▶ Task
How many lines below contain the string "alongside"? Reply with the figure and no further words.

▶ Material to process
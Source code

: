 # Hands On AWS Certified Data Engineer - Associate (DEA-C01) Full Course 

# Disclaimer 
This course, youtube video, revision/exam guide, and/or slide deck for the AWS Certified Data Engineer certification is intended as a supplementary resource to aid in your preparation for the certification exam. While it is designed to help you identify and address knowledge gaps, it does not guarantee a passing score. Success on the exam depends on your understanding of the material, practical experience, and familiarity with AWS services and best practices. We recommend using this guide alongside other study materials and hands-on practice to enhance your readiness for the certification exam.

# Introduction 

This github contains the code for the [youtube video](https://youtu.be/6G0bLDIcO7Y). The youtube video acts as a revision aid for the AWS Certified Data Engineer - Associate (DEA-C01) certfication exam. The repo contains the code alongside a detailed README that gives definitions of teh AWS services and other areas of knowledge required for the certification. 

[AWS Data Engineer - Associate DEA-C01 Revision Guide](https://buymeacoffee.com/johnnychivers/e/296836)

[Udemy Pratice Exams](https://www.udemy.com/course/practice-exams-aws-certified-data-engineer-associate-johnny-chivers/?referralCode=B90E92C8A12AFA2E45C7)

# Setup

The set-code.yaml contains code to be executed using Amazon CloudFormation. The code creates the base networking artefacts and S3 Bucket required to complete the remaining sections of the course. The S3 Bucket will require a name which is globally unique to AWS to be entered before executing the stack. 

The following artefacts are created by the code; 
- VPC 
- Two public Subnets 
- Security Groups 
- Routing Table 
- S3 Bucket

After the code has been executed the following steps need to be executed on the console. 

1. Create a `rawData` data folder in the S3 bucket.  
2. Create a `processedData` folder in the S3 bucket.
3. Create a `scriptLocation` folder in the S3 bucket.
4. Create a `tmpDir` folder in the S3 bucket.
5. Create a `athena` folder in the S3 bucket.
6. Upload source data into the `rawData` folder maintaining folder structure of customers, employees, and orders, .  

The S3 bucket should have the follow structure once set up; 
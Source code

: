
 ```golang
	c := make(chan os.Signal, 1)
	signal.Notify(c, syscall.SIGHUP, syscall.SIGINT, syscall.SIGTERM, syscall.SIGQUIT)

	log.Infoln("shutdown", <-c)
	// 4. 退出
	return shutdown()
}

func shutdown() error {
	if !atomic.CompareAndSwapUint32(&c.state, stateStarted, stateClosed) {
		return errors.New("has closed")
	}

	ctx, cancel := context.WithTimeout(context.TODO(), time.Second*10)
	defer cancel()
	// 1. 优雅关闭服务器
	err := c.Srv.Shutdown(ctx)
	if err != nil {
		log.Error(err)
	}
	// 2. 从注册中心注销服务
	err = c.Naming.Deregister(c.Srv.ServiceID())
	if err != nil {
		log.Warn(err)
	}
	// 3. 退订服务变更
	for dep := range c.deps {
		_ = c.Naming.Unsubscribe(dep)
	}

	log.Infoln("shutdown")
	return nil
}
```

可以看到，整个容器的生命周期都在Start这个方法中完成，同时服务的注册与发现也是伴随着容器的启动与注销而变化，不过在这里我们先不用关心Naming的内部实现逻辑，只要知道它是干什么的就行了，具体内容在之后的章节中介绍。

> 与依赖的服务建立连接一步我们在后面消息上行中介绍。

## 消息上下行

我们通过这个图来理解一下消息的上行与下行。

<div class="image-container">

▶ Task result
2